Toronto Star – The effort required to find the new bio on the library’s website has advocates asking why the federal government made it difficult to locate the updated text that outlines the racist policies of Canada’s first prime minister…But unlike the previous biography, the new text can’t be easily found directly through Google. The old biography was among the first Google hits when searching Macdonald’s name, included in a now-defunct section of biographies about Canada’s prime ministers on the library website.
Finding the updated version requires a series of steps. First you have to look up the John A. Macdonald fonds in collection search on the LAC website, then click to expand “record information — details,” and then scroll down to “biographical/administrative history” and click “show details.” This opens a block of text containing the new Macdonald biography.

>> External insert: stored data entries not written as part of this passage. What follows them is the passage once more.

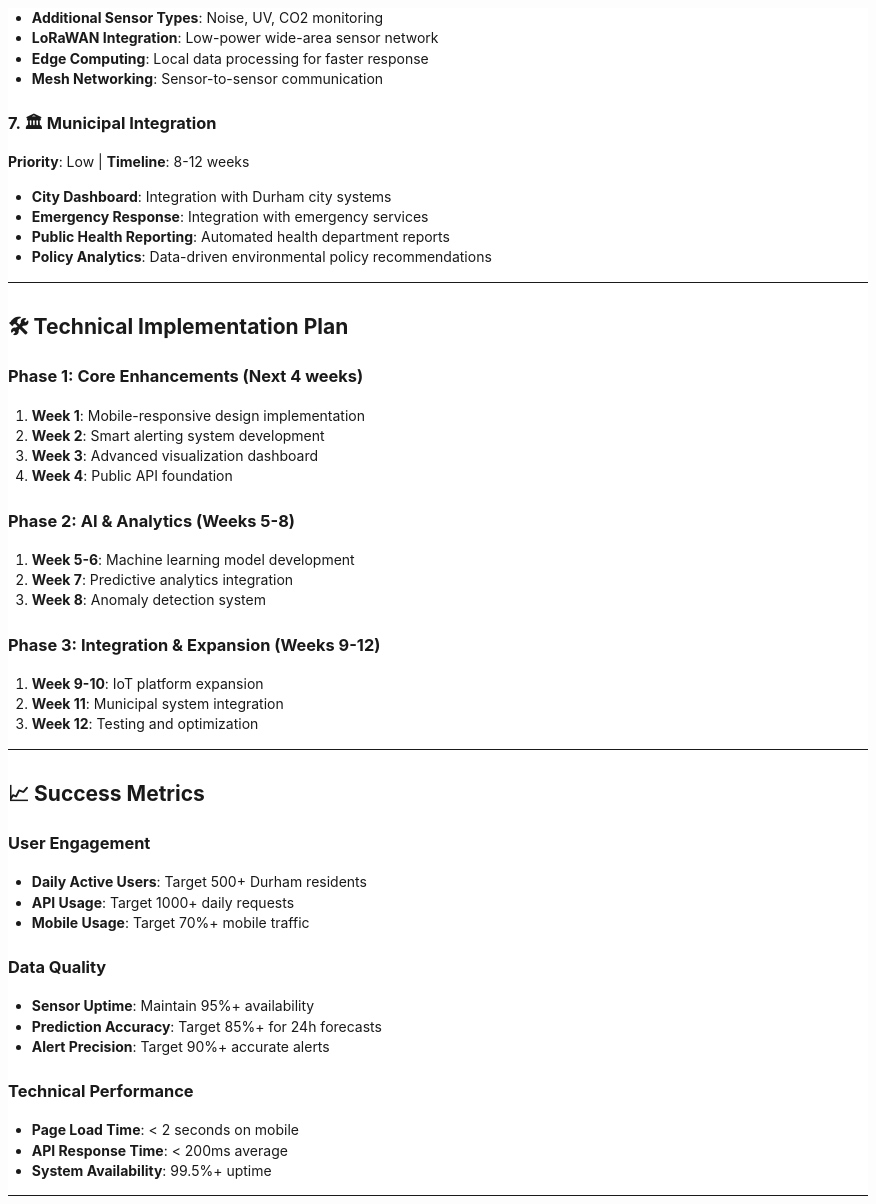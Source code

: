 - **Additional Sensor Types**: Noise, UV, CO2 monitoring
- **LoRaWAN Integration**: Low-power wide-area sensor network
- **Edge Computing**: Local data processing for faster response
- **Mesh Networking**: Sensor-to-sensor communication

### **7. 🏛️ Municipal Integration**
**Priority**: Low | **Timeline**: 8-12 weeks

- **City Dashboard**: Integration with Durham city systems
- **Emergency Response**: Integration with emergency services
- **Public Health Reporting**: Automated health department reports
- **Policy Analytics**: Data-driven environmental policy recommendations

---

## 🛠️ **Technical Implementation Plan**

### **Phase 1: Core Enhancements (Next 4 weeks)**
1. **Week 1**: Mobile-responsive design implementation
2. **Week 2**: Smart alerting system development  
3. **Week 3**: Advanced visualization dashboard
4. **Week 4**: Public API foundation

### **Phase 2: AI & Analytics (Weeks 5-8)**
1. **Week 5-6**: Machine learning model development
2. **Week 7**: Predictive analytics integration
3. **Week 8**: Anomaly detection system

### **Phase 3: Integration & Expansion (Weeks 9-12)**
1. **Week 9-10**: IoT platform expansion
2. **Week 11**: Municipal system integration
3. **Week 12**: Testing and optimization

---

## 📈 **Success Metrics**

### **User Engagement**
- **Daily Active Users**: Target 500+ Durham residents
- **API Usage**: Target 1000+ daily requests
- **Mobile Usage**: Target 70%+ mobile traffic

### **Data Quality**
- **Sensor Uptime**: Maintain 95%+ availability
- **Prediction Accuracy**: Target 85%+ for 24h forecasts
- **Alert Precision**: Target 90%+ accurate alerts

### **Technical Performance**
- **Page Load Time**: < 2 seconds on mobile
- **API Response Time**: < 200ms average
- **System Availability**: 99.5%+ uptime

---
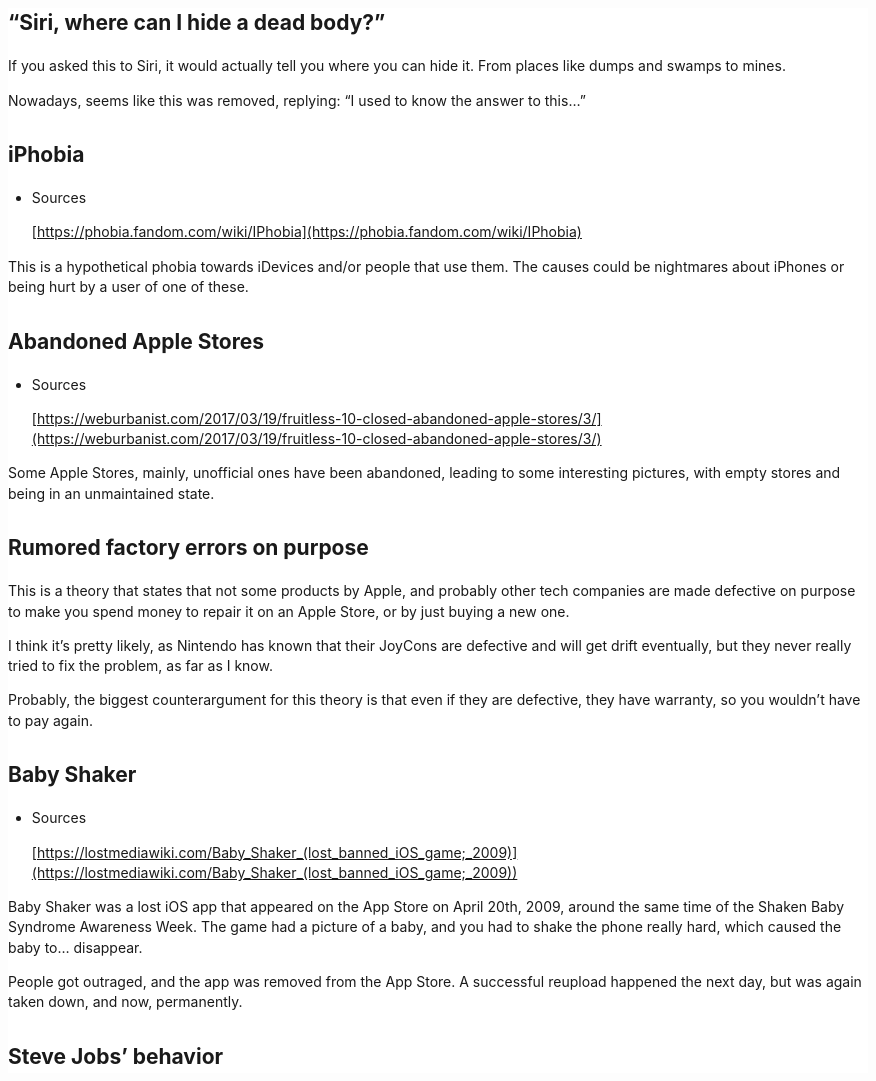 ## “Siri, where can I hide a dead body?”

If you asked this to Siri, it would actually tell you where you can hide it. From places like dumps and swamps to mines.

Nowadays, seems like this was removed, replying: “I used to know the answer to this…”

## iPhobia

- Sources
    
    [https://phobia.fandom.com/wiki/IPhobia](https://phobia.fandom.com/wiki/IPhobia)
    

This is a hypothetical phobia towards iDevices and/or people that use them. The causes could be nightmares about iPhones or being hurt by a user of one of these.

## Abandoned Apple Stores

- Sources
    
    [https://weburbanist.com/2017/03/19/fruitless-10-closed-abandoned-apple-stores/3/](https://weburbanist.com/2017/03/19/fruitless-10-closed-abandoned-apple-stores/3/)
    

Some Apple Stores, mainly, unofficial ones have been abandoned, leading to some interesting pictures, with empty stores and being in an unmaintained state.

## Rumored factory errors on purpose

This is a theory that states that not some products by Apple, and probably other tech companies are made defective on purpose to make you spend money to repair it on an Apple Store, or by just buying a new one.

I think it’s pretty likely, as Nintendo has known that their JoyCons are defective and will get drift eventually, but they never really tried to fix the problem, as far as I know.

Probably, the biggest counterargument for this theory is that even if they are defective, they have warranty, so you wouldn’t have to pay again.

## Baby Shaker

- Sources
    
    [https://lostmediawiki.com/Baby_Shaker_(lost_banned_iOS_game;_2009)](https://lostmediawiki.com/Baby_Shaker_(lost_banned_iOS_game;_2009))
    

Baby Shaker was a lost iOS app that appeared on the App Store on April 20th, 2009, around the same time of the Shaken Baby Syndrome Awareness Week. The game had a picture of a baby, and you had to shake the phone really hard, which caused the baby to… disappear. 

People got outraged, and the app was removed from the App Store. A successful reupload happened the next day, but was again taken down, and now, permanently.

## Steve Jobs’ behavior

“It is quite likely few people can find it easily and I don’t understand why this would not be more prominent and visible,” said Mary Ellen Turpel-Lafond, academic director of Indian Residential School History and Dialogue Centre at the University of British Columbia.
“To advance truth and justice, it is necessary that the biographies be in a place of equal prominence and easy to find.” The updated Macdonald biography was posted July 30, LAC said. The new Macdonald text says the colonial policies of Canada’s first prime minister “gave the government sweeping, unilateral powers to erase and assimilate Indigenous peoples, causing tremendous trauma, displacement, disenfranchisement and exclusion that remains ongoing.”
It lists a number of racist actions, including the creation of residential schools, a form of cultural genocide that saw thousands of Indigenous children taken from their families and brought to the institutions to be assimilated, and where many died. The previous Macdonald profile omitted any mention of residential schools.